The problem: Every entry below must be repeated exactly; skip the pictures.
+++ Exercise data +++
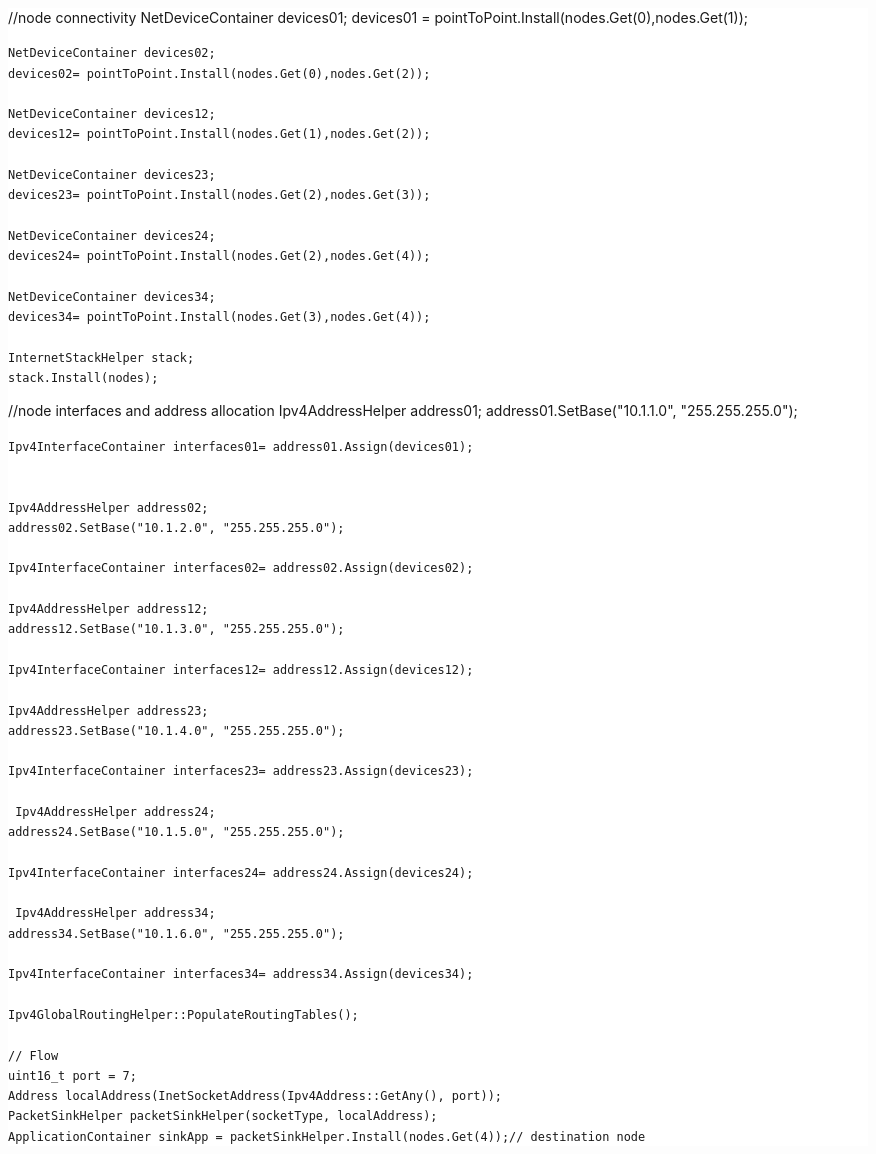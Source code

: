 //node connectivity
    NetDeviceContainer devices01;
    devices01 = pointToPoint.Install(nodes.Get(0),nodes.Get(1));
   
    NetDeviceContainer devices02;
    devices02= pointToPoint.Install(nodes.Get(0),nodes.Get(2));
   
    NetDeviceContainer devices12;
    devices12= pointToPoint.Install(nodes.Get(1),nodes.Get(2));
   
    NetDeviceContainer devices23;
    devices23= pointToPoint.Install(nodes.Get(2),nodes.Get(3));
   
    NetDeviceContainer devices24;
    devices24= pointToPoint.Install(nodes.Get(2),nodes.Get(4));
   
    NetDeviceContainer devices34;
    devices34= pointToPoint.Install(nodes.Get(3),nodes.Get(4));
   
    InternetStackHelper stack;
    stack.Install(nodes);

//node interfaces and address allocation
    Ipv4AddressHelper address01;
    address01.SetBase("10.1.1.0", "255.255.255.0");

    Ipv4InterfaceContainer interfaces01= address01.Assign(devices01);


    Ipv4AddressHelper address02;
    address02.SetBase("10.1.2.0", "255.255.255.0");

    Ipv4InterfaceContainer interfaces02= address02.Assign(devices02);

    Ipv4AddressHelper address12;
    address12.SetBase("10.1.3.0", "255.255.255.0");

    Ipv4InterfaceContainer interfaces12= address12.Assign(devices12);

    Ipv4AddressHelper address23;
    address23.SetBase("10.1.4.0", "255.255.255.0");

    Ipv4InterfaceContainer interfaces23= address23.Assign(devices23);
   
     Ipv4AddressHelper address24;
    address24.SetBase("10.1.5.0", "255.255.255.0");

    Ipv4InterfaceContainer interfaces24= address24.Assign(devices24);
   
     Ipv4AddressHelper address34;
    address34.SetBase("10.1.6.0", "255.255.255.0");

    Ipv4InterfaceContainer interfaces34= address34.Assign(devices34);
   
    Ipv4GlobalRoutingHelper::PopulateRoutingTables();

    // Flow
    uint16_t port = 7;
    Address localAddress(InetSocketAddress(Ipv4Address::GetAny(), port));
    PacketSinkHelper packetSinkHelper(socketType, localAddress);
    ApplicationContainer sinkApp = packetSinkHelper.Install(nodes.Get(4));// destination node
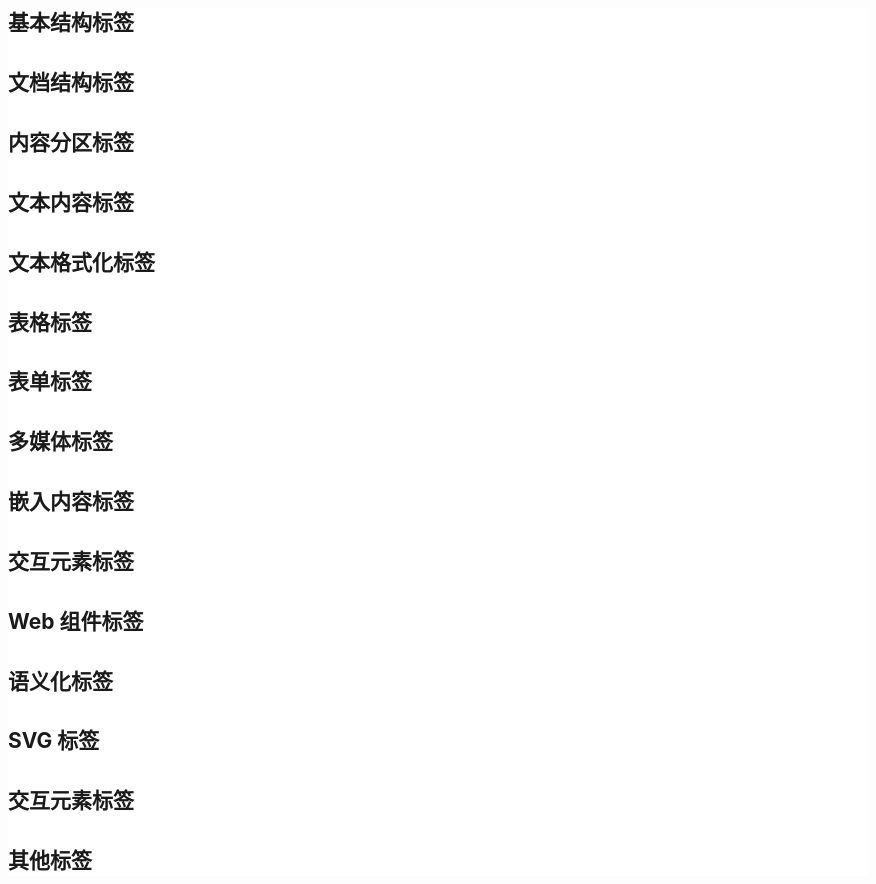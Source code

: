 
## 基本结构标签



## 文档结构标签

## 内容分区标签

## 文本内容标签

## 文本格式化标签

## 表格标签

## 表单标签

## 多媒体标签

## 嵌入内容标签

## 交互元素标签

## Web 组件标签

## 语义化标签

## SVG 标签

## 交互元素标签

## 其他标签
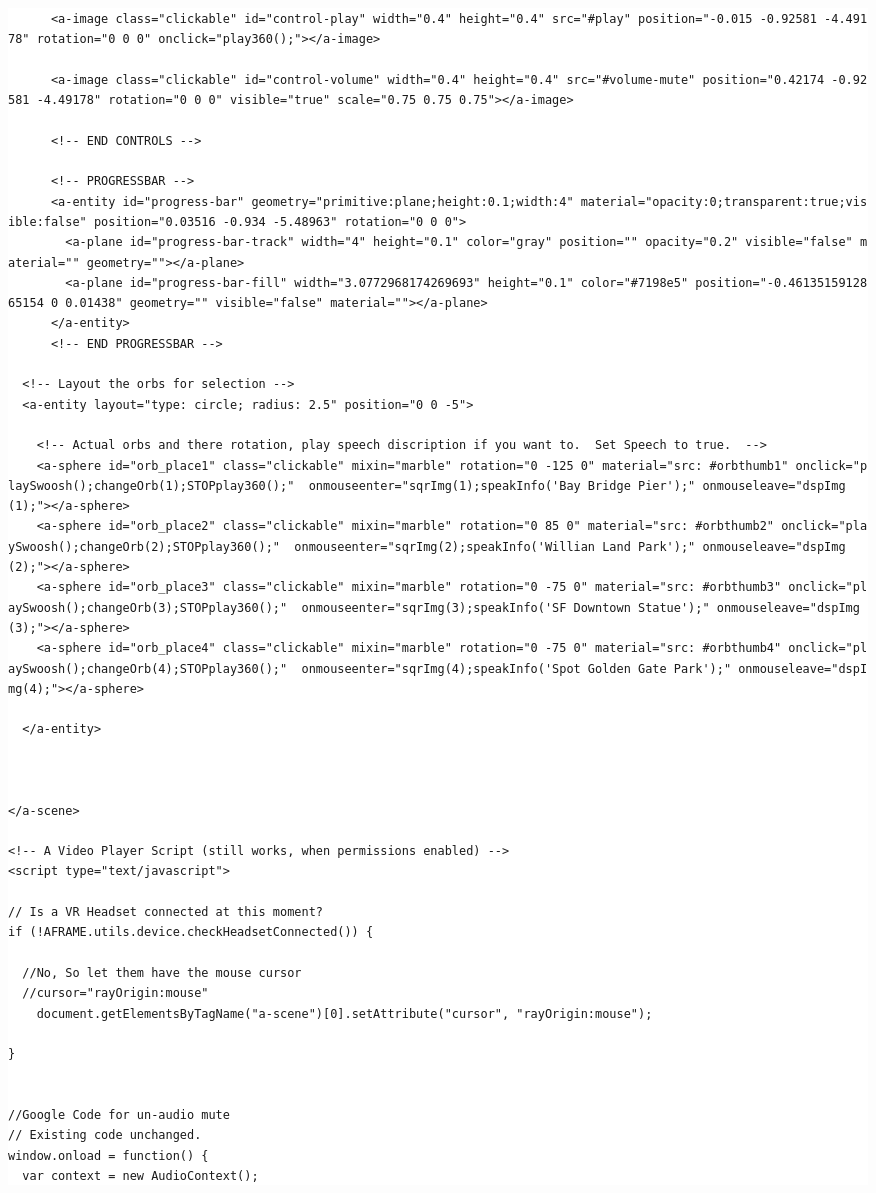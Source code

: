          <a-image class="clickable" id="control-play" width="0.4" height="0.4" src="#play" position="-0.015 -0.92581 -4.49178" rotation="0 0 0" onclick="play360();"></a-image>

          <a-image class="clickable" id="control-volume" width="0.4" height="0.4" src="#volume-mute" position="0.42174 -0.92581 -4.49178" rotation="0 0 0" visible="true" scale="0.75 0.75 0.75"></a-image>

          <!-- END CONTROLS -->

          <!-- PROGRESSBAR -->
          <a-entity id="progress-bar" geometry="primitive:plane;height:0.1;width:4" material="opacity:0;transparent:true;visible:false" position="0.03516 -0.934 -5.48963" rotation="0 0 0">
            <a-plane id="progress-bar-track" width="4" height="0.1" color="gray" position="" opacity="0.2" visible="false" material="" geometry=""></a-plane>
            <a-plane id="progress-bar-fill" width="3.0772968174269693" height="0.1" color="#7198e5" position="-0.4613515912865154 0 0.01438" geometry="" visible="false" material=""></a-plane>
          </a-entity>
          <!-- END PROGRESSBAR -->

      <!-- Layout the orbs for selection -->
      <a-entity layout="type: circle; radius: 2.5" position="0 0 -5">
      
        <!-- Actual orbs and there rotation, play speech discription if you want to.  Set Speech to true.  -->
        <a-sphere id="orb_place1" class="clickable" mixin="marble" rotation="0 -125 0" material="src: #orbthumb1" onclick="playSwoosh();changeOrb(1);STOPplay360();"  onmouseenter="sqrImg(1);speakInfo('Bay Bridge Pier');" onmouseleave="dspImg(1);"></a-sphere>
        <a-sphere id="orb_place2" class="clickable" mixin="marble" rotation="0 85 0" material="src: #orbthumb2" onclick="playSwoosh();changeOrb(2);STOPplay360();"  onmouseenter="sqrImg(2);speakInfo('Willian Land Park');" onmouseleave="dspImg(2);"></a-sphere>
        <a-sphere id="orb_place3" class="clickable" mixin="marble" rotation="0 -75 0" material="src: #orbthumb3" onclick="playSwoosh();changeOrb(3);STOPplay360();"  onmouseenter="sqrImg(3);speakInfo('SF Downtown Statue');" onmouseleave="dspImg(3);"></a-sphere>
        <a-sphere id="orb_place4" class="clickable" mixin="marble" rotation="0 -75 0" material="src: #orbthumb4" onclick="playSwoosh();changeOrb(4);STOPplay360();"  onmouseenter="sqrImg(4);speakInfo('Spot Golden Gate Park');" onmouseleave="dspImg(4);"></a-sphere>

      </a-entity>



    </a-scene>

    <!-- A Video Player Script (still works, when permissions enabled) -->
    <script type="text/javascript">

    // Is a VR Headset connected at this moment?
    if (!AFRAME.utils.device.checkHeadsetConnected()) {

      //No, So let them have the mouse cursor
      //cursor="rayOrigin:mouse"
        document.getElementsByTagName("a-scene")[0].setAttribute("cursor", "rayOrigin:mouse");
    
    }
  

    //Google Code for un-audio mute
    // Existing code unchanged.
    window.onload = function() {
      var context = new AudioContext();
+++
Written solution:
Source code

: //node connectivity
    NetDeviceContainer devices01;
    devices01 = pointToPoint.Install(nodes.Get(0),nodes.Get(1));
   
    NetDeviceContainer devices02;
    devices02= pointToPoint.Install(nodes.Get(0),nodes.Get(2));
   
    NetDeviceContainer devices12;
    devices12= pointToPoint.Install(nodes.Get(1),nodes.Get(2));
   
    NetDeviceContainer devices23;
    devices23= pointToPoint.Install(nodes.Get(2),nodes.Get(3));
   
    NetDeviceContainer devices24;
    devices24= pointToPoint.Install(nodes.Get(2),nodes.Get(4));
   
    NetDeviceContainer devices34;
    devices34= pointToPoint.Install(nodes.Get(3),nodes.Get(4));
   
    InternetStackHelper stack;
    stack.Install(nodes);

//node interfaces and address allocation
    Ipv4AddressHelper address01;
    address01.SetBase("10.1.1.0", "255.255.255.0");

    Ipv4InterfaceContainer interfaces01= address01.Assign(devices01);


    Ipv4AddressHelper address02;
    address02.SetBase("10.1.2.0", "255.255.255.0");

    Ipv4InterfaceContainer interfaces02= address02.Assign(devices02);

    Ipv4AddressHelper address12;
    address12.SetBase("10.1.3.0", "255.255.255.0");

    Ipv4InterfaceContainer interfaces12= address12.Assign(devices12);

    Ipv4AddressHelper address23;
    address23.SetBase("10.1.4.0", "255.255.255.0");

    Ipv4InterfaceContainer interfaces23= address23.Assign(devices23);
   
     Ipv4AddressHelper address24;
    address24.SetBase("10.1.5.0", "255.255.255.0");

    Ipv4InterfaceContainer interfaces24= address24.Assign(devices24);
   
     Ipv4AddressHelper address34;
    address34.SetBase("10.1.6.0", "255.255.255.0");

    Ipv4InterfaceContainer interfaces34= address34.Assign(devices34);
   
    Ipv4GlobalRoutingHelper::PopulateRoutingTables();

    // Flow
    uint16_t port = 7;
    Address localAddress(InetSocketAddress(Ipv4Address::GetAny(), port));
    PacketSinkHelper packetSinkHelper(socketType, localAddress);
    ApplicationContainer sinkApp = packetSinkHelper.Install(nodes.Get(4));// destination node
Source code

: 
## 基本结构标签



## 文档结构标签

## 内容分区标签

## 文本内容标签

## 文本格式化标签

## 表格标签

## 表单标签

## 多媒体标签

## 嵌入内容标签

## 交互元素标签

## Web 组件标签

## 语义化标签

## SVG 标签

## 交互元素标签

## 其他标签
Source code

:          <a-image class="clickable" id="control-play" width="0.4" height="0.4" src="#play" position="-0.015 -0.92581 -4.49178" rotation="0 0 0" onclick="play360();"></a-image>

          <a-image class="clickable" id="control-volume" width="0.4" height="0.4" src="#volume-mute" position="0.42174 -0.92581 -4.49178" rotation="0 0 0" visible="true" scale="0.75 0.75 0.75"></a-image>

          <!-- END CONTROLS -->

          <!-- PROGRESSBAR -->
          <a-entity id="progress-bar" geometry="primitive:plane;height:0.1;width:4" material="opacity:0;transparent:true;visible:false" position="0.03516 -0.934 -5.48963" rotation="0 0 0">
            <a-plane id="progress-bar-track" width="4" height="0.1" color="gray" position="" opacity="0.2" visible="false" material="" geometry=""></a-plane>
            <a-plane id="progress-bar-fill" width="3.0772968174269693" height="0.1" color="#7198e5" position="-0.4613515912865154 0 0.01438" geometry="" visible="false" material=""></a-plane>
          </a-entity>
          <!-- END PROGRESSBAR -->

      <!-- Layout the orbs for selection -->
      <a-entity layout="type: circle; radius: 2.5" position="0 0 -5">
      
        <!-- Actual orbs and there rotation, play speech discription if you want to.  Set Speech to true.  -->
        <a-sphere id="orb_place1" class="clickable" mixin="marble" rotation="0 -125 0" material="src: #orbthumb1" onclick="playSwoosh();changeOrb(1);STOPplay360();"  onmouseenter="sqrImg(1);speakInfo('Bay Bridge Pier');" onmouseleave="dspImg(1);"></a-sphere>
        <a-sphere id="orb_place2" class="clickable" mixin="marble" rotation="0 85 0" material="src: #orbthumb2" onclick="playSwoosh();changeOrb(2);STOPplay360();"  onmouseenter="sqrImg(2);speakInfo('Willian Land Park');" onmouseleave="dspImg(2);"></a-sphere>
        <a-sphere id="orb_place3" class="clickable" mixin="marble" rotation="0 -75 0" material="src: #orbthumb3" onclick="playSwoosh();changeOrb(3);STOPplay360();"  onmouseenter="sqrImg(3);speakInfo('SF Downtown Statue');" onmouseleave="dspImg(3);"></a-sphere>
        <a-sphere id="orb_place4" class="clickable" mixin="marble" rotation="0 -75 0" material="src: #orbthumb4" onclick="playSwoosh();changeOrb(4);STOPplay360();"  onmouseenter="sqrImg(4);speakInfo('Spot Golden Gate Park');" onmouseleave="dspImg(4);"></a-sphere>

      </a-entity>



    </a-scene>

    <!-- A Video Player Script (still works, when permissions enabled) -->
    <script type="text/javascript">

    // Is a VR Headset connected at this moment?
    if (!AFRAME.utils.device.checkHeadsetConnected()) {

      //No, So let them have the mouse cursor
      //cursor="rayOrigin:mouse"
        document.getElementsByTagName("a-scene")[0].setAttribute("cursor", "rayOrigin:mouse");
    
    }
  

    //Google Code for un-audio mute
    // Existing code unchanged.
    window.onload = function() {
      var context = new AudioContext();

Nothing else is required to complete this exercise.